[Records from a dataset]
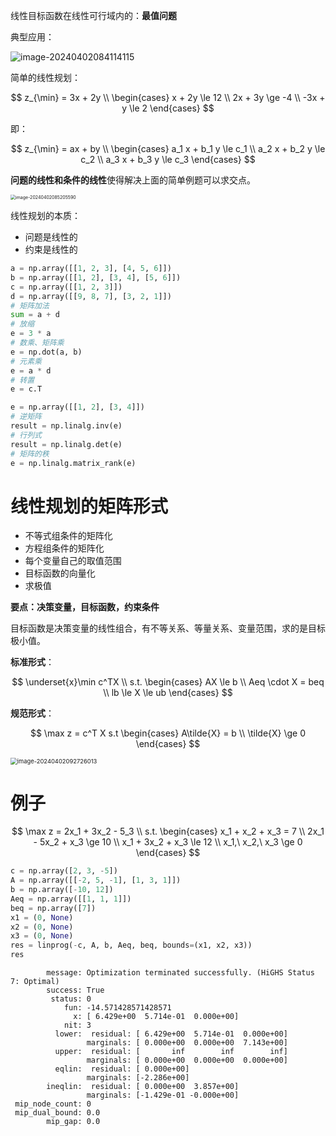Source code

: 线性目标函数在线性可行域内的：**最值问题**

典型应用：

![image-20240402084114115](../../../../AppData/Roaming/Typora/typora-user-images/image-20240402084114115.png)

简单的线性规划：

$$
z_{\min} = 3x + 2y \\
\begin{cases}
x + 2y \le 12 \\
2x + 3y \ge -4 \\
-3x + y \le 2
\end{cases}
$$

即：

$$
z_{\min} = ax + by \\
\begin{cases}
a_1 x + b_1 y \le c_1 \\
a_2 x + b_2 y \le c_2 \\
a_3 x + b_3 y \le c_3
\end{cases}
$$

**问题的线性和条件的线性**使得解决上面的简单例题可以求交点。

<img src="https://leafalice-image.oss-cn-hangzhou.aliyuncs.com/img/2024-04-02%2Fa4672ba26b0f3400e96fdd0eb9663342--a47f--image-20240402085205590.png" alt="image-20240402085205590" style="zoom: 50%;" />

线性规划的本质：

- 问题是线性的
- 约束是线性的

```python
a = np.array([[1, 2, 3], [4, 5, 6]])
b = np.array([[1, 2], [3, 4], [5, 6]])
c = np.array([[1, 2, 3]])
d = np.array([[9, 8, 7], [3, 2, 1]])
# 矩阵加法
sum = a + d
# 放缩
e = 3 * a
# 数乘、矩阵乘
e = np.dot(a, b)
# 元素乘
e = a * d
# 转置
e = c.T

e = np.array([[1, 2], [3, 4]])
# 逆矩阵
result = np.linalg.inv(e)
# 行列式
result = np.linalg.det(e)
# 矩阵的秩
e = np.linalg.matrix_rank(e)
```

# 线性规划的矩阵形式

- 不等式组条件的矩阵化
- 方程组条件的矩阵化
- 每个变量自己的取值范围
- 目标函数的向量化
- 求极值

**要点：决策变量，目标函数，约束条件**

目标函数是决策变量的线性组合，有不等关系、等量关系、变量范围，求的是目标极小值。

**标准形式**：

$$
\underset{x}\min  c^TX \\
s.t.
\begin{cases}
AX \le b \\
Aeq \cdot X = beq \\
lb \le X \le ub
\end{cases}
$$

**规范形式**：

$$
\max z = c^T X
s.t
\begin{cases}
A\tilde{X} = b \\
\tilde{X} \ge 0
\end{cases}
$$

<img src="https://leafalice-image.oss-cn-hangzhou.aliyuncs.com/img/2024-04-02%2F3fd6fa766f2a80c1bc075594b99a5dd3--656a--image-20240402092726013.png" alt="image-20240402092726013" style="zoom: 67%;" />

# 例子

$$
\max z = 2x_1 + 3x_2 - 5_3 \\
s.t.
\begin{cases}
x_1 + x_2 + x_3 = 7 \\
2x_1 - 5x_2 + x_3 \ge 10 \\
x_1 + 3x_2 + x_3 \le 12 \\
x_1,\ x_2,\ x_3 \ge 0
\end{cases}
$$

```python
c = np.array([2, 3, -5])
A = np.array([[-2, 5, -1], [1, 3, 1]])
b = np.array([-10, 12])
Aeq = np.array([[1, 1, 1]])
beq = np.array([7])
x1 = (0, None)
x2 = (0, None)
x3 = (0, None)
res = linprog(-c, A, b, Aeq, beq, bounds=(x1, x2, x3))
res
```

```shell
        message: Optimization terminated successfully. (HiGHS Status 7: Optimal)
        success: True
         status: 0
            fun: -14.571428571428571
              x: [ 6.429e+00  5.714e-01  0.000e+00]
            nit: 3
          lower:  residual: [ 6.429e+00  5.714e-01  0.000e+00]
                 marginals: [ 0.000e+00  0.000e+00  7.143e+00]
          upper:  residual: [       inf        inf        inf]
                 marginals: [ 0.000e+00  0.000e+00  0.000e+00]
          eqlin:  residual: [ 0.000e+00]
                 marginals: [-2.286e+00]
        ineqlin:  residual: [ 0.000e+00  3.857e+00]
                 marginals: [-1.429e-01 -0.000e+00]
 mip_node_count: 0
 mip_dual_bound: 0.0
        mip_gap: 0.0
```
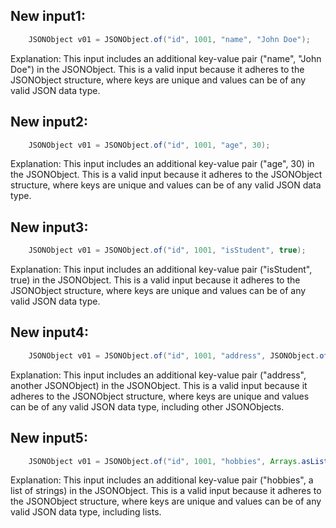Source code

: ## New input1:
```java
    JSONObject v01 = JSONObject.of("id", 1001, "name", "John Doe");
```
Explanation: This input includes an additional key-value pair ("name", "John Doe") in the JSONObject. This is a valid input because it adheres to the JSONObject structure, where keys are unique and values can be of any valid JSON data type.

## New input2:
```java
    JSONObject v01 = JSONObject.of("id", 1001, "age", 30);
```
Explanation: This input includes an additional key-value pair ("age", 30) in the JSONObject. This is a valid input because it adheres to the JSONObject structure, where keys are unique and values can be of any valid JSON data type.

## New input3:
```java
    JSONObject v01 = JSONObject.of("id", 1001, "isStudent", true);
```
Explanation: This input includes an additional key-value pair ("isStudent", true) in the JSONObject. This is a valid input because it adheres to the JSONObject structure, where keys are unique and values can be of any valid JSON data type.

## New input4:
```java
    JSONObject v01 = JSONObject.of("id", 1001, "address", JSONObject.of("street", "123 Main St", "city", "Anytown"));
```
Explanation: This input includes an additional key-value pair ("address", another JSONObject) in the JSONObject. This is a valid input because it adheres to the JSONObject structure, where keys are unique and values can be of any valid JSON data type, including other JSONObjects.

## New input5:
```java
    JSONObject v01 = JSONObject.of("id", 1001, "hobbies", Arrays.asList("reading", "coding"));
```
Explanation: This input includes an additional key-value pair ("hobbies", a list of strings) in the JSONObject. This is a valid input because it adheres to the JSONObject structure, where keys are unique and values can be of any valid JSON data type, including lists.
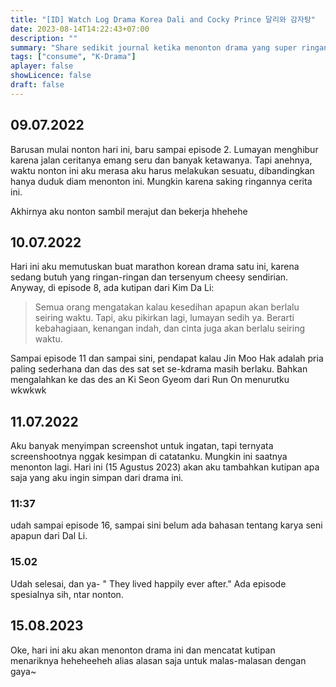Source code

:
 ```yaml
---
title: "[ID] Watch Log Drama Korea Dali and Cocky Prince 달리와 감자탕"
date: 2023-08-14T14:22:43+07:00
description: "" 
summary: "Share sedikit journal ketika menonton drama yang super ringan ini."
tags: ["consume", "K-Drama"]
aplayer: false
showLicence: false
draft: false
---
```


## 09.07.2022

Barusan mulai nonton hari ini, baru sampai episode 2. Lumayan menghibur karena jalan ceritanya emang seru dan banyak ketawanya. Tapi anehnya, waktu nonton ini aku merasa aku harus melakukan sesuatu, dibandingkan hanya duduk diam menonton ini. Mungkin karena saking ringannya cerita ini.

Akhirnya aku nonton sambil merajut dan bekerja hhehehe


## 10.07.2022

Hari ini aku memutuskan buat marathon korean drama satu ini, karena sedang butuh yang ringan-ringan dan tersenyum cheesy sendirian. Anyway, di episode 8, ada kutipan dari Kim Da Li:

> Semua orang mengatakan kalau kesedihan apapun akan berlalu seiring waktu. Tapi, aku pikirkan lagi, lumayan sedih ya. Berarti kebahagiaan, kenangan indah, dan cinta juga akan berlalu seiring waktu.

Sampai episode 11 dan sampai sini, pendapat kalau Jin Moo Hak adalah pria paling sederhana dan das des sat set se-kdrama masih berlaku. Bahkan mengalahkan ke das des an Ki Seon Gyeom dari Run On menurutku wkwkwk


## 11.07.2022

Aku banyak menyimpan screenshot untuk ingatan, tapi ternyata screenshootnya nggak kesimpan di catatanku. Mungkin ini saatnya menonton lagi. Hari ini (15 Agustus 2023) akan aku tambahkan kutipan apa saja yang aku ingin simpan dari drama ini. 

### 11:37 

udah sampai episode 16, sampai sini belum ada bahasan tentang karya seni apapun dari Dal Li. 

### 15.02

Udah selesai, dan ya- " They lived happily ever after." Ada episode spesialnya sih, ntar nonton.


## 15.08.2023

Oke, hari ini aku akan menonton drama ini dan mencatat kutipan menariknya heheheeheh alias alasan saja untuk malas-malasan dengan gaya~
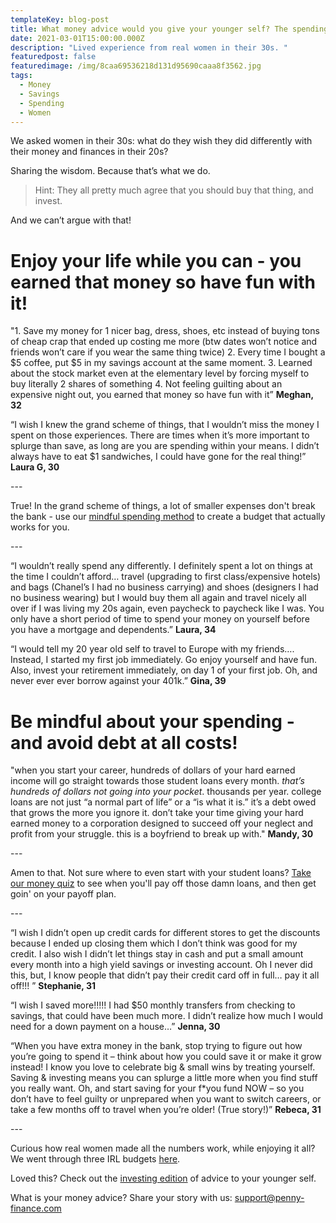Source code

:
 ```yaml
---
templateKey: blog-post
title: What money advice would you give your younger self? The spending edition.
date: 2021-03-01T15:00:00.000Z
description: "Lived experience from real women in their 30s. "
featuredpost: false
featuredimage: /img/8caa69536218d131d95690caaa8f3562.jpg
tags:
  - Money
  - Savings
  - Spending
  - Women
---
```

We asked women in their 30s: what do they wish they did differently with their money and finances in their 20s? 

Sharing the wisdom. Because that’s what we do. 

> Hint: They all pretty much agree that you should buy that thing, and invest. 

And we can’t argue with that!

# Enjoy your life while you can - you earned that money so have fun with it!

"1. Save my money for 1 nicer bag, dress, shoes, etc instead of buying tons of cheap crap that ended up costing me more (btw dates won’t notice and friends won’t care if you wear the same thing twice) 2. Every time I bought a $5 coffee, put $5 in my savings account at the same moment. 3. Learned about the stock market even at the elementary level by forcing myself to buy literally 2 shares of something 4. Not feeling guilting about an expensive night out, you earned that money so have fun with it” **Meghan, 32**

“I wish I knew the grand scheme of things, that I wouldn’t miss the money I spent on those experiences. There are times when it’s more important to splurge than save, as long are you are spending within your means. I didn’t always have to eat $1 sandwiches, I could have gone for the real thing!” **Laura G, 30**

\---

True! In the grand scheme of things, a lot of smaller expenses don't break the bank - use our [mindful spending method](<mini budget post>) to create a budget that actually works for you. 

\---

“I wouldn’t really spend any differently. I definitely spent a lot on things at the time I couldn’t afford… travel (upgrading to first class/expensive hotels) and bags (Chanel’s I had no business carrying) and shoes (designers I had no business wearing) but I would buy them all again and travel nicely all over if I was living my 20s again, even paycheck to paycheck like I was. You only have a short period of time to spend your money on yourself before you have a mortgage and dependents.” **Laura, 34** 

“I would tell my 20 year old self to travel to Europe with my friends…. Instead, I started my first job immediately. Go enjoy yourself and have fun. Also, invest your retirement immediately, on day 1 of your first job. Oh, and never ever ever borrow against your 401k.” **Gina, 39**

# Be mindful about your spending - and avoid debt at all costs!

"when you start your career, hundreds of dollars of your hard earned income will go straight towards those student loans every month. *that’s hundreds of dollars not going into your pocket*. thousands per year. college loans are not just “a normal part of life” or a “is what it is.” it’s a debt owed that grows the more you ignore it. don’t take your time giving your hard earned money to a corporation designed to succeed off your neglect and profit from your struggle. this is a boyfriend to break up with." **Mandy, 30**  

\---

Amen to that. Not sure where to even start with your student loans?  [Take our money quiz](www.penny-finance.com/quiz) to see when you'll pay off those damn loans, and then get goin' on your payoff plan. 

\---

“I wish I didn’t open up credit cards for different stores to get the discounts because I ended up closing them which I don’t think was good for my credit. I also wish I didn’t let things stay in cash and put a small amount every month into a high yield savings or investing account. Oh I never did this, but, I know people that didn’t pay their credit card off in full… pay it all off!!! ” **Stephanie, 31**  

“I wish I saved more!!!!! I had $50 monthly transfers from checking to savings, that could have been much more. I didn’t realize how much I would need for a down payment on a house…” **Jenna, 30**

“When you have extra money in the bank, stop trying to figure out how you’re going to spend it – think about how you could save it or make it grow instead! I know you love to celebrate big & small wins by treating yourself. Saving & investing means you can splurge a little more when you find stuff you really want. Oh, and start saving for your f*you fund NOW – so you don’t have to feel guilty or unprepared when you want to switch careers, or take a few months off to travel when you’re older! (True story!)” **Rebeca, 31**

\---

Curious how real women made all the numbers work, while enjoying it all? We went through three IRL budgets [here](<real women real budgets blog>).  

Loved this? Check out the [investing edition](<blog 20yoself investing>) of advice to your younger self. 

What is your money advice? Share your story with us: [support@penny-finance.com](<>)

▶ **What you will do**
Say how many lines of the data above include the word "life", and add nothing further.

▶ **Completed exercise**
2